Ending the series (was Dept. of Mysteries, "Love" room.)

madorganization alishak at spu.edu
Fri Jun 10 20:18:10 UTC 2005


No: HPFGUIDX 130446

> > JKR may be able to tell her story without having Harry die.  
That 
> > would work.  It would also work to have Harry die to show that 
> > sacrifice is sometimes necessary for victory.  I do think, 
however, 
> > that even if Harry lives, it won't be the happy ending most 
children 
> > are expecting.  If JKR is to make this story believable and 
real, 
> > then Harry will never be the same again.  We won't ever see that 
> > happy, healthy boy we met on the train to Hogwart's.  To bring 
in a 
> > similar story, he'd have to be like Frodo, broken by his 
> > experience.  
> 
> Gerry
> 
> The problem I have with these kind of theories is that people who
> support them don't look at the stories themselves. You cannot take 
the
> ending out of the stories and make a general point. 
> 
> The ending is good and fitting, because *it fits the story* not
> because this is what people supposedly need to hear. Harry is not
> Frodo.
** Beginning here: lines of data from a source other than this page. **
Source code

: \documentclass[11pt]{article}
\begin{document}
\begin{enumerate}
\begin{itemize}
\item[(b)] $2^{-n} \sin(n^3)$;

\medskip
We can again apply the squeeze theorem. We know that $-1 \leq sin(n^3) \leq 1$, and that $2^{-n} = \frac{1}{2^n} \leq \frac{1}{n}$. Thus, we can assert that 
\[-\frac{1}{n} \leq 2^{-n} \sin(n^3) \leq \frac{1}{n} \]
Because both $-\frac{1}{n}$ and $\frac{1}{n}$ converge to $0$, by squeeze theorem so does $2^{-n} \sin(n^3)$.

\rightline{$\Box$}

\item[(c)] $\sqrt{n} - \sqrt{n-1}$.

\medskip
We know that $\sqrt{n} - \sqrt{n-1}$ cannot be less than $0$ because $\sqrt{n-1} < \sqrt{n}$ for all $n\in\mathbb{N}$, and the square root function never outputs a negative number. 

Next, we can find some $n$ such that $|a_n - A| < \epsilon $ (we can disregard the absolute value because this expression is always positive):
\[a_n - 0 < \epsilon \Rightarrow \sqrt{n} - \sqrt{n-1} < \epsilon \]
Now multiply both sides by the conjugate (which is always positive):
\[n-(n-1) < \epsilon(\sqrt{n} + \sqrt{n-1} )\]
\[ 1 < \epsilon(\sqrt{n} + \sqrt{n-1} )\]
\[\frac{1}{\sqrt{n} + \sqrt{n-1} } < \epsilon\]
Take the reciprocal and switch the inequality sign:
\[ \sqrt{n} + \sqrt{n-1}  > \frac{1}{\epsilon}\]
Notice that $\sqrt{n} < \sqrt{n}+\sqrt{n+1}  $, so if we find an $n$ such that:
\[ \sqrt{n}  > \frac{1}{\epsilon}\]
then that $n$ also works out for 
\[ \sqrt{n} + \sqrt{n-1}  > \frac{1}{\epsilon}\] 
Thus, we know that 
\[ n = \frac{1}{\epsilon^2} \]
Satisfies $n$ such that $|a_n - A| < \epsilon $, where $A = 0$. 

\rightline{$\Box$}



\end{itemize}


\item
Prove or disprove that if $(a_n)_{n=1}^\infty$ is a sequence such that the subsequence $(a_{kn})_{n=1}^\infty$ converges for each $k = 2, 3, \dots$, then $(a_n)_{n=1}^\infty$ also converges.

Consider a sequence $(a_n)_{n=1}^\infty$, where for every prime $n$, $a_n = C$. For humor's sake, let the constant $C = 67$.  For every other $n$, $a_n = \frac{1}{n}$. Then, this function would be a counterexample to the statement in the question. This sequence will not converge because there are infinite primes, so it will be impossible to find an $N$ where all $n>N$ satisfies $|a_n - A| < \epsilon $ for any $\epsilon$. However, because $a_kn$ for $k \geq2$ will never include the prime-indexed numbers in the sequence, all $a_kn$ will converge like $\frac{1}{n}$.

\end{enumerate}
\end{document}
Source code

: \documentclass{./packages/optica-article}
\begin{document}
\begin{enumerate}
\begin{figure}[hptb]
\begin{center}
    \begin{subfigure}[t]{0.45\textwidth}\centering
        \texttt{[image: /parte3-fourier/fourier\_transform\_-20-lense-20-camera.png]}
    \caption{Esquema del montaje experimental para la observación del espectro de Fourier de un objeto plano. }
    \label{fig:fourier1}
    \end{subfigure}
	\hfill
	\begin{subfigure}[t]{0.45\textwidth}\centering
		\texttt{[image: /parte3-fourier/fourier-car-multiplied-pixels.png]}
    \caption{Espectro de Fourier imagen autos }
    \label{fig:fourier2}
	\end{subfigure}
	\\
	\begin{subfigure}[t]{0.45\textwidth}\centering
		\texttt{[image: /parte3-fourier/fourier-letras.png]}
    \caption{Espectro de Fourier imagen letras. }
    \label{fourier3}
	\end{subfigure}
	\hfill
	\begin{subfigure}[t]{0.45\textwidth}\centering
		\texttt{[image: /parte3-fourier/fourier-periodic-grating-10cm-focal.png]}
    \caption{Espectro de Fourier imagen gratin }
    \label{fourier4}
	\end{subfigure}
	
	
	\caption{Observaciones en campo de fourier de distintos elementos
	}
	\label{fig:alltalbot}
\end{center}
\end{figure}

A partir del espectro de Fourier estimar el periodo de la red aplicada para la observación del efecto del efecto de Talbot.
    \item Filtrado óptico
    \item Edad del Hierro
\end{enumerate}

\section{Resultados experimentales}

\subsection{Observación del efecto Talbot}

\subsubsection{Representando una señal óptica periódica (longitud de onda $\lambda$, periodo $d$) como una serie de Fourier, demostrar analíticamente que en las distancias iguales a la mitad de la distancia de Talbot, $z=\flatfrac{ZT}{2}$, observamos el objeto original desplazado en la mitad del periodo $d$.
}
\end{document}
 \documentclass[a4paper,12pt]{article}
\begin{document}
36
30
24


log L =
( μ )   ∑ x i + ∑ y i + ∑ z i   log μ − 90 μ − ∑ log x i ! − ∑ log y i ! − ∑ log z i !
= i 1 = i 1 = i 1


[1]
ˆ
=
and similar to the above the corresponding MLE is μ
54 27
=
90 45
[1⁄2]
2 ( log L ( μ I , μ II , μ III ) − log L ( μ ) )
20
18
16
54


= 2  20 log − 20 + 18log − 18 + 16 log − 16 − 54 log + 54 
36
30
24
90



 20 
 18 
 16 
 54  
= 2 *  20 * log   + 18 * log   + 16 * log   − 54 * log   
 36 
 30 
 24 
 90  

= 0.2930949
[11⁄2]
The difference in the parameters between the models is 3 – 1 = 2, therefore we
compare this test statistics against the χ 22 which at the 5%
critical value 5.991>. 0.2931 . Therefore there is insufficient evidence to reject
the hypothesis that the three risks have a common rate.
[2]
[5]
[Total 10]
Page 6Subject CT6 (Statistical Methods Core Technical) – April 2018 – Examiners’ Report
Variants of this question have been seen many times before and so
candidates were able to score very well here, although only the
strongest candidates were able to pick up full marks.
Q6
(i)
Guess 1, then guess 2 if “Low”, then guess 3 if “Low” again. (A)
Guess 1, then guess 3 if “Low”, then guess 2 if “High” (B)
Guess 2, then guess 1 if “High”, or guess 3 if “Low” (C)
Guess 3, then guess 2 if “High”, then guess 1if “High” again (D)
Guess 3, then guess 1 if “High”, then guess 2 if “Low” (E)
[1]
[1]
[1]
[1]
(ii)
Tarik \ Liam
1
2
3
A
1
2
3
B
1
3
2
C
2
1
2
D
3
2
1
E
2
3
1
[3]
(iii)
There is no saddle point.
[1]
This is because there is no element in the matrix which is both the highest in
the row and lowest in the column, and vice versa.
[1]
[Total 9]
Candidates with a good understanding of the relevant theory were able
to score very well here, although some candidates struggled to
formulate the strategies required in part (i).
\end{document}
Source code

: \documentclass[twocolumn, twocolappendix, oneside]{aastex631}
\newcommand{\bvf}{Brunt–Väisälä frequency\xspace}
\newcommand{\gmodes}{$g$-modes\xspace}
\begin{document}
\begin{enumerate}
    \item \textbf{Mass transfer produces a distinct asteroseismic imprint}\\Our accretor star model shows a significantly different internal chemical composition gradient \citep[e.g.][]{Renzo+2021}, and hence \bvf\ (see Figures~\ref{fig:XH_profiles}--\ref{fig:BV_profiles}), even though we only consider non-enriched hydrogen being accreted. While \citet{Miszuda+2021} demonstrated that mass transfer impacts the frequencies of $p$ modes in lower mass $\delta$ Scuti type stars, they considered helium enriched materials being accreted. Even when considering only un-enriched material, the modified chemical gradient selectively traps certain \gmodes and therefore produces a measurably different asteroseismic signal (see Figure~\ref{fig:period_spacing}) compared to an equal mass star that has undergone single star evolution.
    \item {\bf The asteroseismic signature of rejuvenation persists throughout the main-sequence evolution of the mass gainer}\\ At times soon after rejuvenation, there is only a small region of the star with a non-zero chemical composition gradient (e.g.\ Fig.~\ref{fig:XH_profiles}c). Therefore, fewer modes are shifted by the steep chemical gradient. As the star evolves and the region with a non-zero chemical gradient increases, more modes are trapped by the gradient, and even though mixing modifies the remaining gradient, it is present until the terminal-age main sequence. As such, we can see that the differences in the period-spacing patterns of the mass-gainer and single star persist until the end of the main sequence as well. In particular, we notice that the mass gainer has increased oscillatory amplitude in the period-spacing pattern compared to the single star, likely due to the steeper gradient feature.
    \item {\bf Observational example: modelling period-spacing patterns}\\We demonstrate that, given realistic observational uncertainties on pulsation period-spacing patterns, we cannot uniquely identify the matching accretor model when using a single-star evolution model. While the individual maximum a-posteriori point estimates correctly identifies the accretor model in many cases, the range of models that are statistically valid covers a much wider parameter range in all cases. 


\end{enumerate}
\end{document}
LoTR is not HP. Frodo starts out as a normal, happy hobbit,
> part of the shire who during the books gets more and more isolated
> because of his experiences. This trend starts at Weathertop where 
he
> is hit by the Nazgul sword and continues throughout the novels. 
That
> Frodo cannot settle in the Shire is completely logical. You can 
see it
> coming halfway through the story and even before. Sam, Pippin and
> Merry, who also have quite a bit of nasty experiences can fit in
> though. Not in the same way as before they went, they changed a 
great
> deal. But they are actually better for it. 
> 
> Harry starts out completely isolated, and as Laura pointed out, 
what
> he learns in the story is connecting, healing himself. Now if JKR
> would go for the Frodo ending, she would need to make Harry 
disconnect
> himself from his friends and the WW pretty quickly to make it
> believable. I don't think it likely though. In OoP he was at his 
most
> disconnected, had the terrible experience of Sirus dying, and in 
what
> way the book ends: In him connecting with Luna, both sharing the
> experience of having a loved on die. 
> 
> To paraphrase Laura: Lord of the Rings is already written, just as
> Narnia, Hamlet or the bible and I really do not think JKR needs to
> imitate others to make a believable ending to the story. 
> 
> Gerry


Alisha:
As I mentioned in response to Laura's post, I'm not at all arguing 
that JKR needs to end the book this way.  I'm just saying that it 
shouldn't be written off as unbelievable or inappropriate.  I don't 
think that Harry will end up /exactly/ like Frodo, I was merely 
using him as an example of the style of ending that we could have, 
where Harry has to lose /something/ (as Frodo had to lose the Shire 
to save it for others) in order to achieve final victory, something 
really important to him, possibly, though not necesarrily, his life.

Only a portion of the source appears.